CLUBE  DE  DETECTIVES

 

CAMPEONATO NACIONAL 2003/2004

Prova nº 6

 

 

Solução de:

 

FORAM AMIGOS…

Autor: Daniel Falcão

 

Alguns dos elementos recolhidos no decurso da investigação chamam-nos a atenção para a possibilidade de estarmos perante um crime perpetrado pelo Carlos: os sapatos encontrados no seu quarto com resíduos de terra igual à existente sob a janela exterior do escritório; ter reagido tardiamente ao som do tiro que fora por ambos escutado; e, finalmente, ter chamado a atenção para um possível vulto a entrar em casa, quando não existia qualquer luz exterior, nem sequer no “hall” de entrada.

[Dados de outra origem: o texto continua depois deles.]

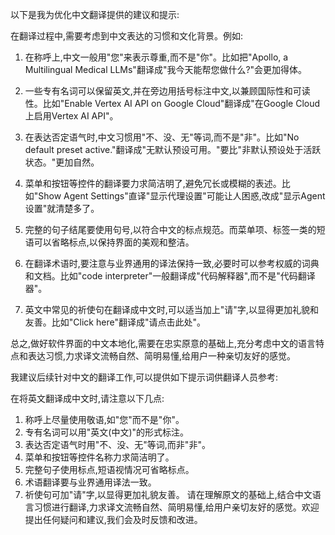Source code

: 以下是我为优化中文翻译提供的建议和提示:

在翻译过程中,需要考虑到中文表达的习惯和文化背景。例如:

1. 在称呼上,中文一般用"您"来表示尊重,而不是"你"。比如把"Apollo, a Multilingual Medical LLMs"翻译成"我今天能帮您做什么?"会更加得体。

2. 一些专有名词可以保留英文,并在旁边用括号标注中文,以兼顾国际性和可读性。比如"Enable Vertex AI API on Google Cloud"翻译成"在Google Cloud上启用Vertex AI API"。

3. 在表达否定语气时,中文习惯用"不、没、无"等词,而不是"非"。比如"No default preset active."翻译成"无默认预设可用。"要比"非默认预设处于活跃状态。"更加自然。

4. 菜单和按钮等控件的翻译要力求简洁明了,避免冗长或模糊的表述。比如"Show Agent Settings"直译"显示代理设置"可能让人困惑,改成"显示Agent设置"就清楚多了。

5. 完整的句子结尾要使用句号,以符合中文的标点规范。而菜单项、标签一类的短语可以省略标点,以保持界面的美观和整洁。

6. 在翻译术语时,要注意与业界通用的译法保持一致,必要时可以参考权威的词典和文档。比如"code interpreter"一般翻译成"代码解释器",而不是"代码翻译器"。

7. 英文中常见的祈使句在翻译成中文时,可以适当加上"请"字,以显得更加礼貌和友善。比如"Click here"翻译成"请点击此处"。

总之,做好软件界面的中文本地化,需要在忠实原意的基础上,充分考虑中文的语言特点和表达习惯,力求译文流畅自然、简明易懂,给用户一种亲切友好的感觉。

我建议后续针对中文的翻译工作,可以提供如下提示词供翻译人员参考:

在将英文翻译成中文时,请注意以下几点:
1. 称呼上尽量使用敬语,如"您"而不是"你"。
2. 专有名词可以用"英文(中文)"的形式标注。
3. 表达否定语气时用"不、没、无"等词,而非"非"。
4. 菜单和按钮等控件名称力求简洁明了。
5. 完整句子使用标点,短语视情况可省略标点。
6. 术语翻译要与业界通用译法一致。
7. 祈使句可加"请"字,以显得更加礼貌友善。
请在理解原文的基础上,结合中文语言习惯进行翻译,力求译文流畅自然、简明易懂,给用户亲切友好的感觉。欢迎提出任何疑问和建议,我们会及时反馈和改进。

Eis, então, a primeira hipótese de solução: Carlos chegou tardiamente a casa e, por qualquer motivo, decidiu assassinar Alberto. Entrou no escritório, talvez pela porta principal, viu-o a dormir com a cabeça deitada sobre a secretária, assassinou-o friamente e saiu pela janela, com receio de se cruzar com Bernardo. Protegera-se ao segurar na arma, não deixando quaisquer impressões digitais. Ao saltar da janela, a arma ter-lhe-ia caído, com a precipitação da fuga, no canteiro com flores, onde deixara marcas da sua passagem. Entrou pela porta exterior que dava acesso ao quarto do Alberto, que ficava mesmo ao lado da janela por onde passara, dirigiu-se ao quarto, tirou os sapatos e calçou uns chinelos. Apareceu, então, no escritório onde já se encontrava Bernardo. Passara pouco mais de um minuto (o tempo demorado por Bernardo até chegar ao escritório, acrescido do período de hesitação) desde que se ouvira o tiro. Tempo suficiente para estas movimentações. No dia seguinte, tenta desviar a atenção das investigações para um personagem inventado, quando refere ter visto um vulto a entrar em casa.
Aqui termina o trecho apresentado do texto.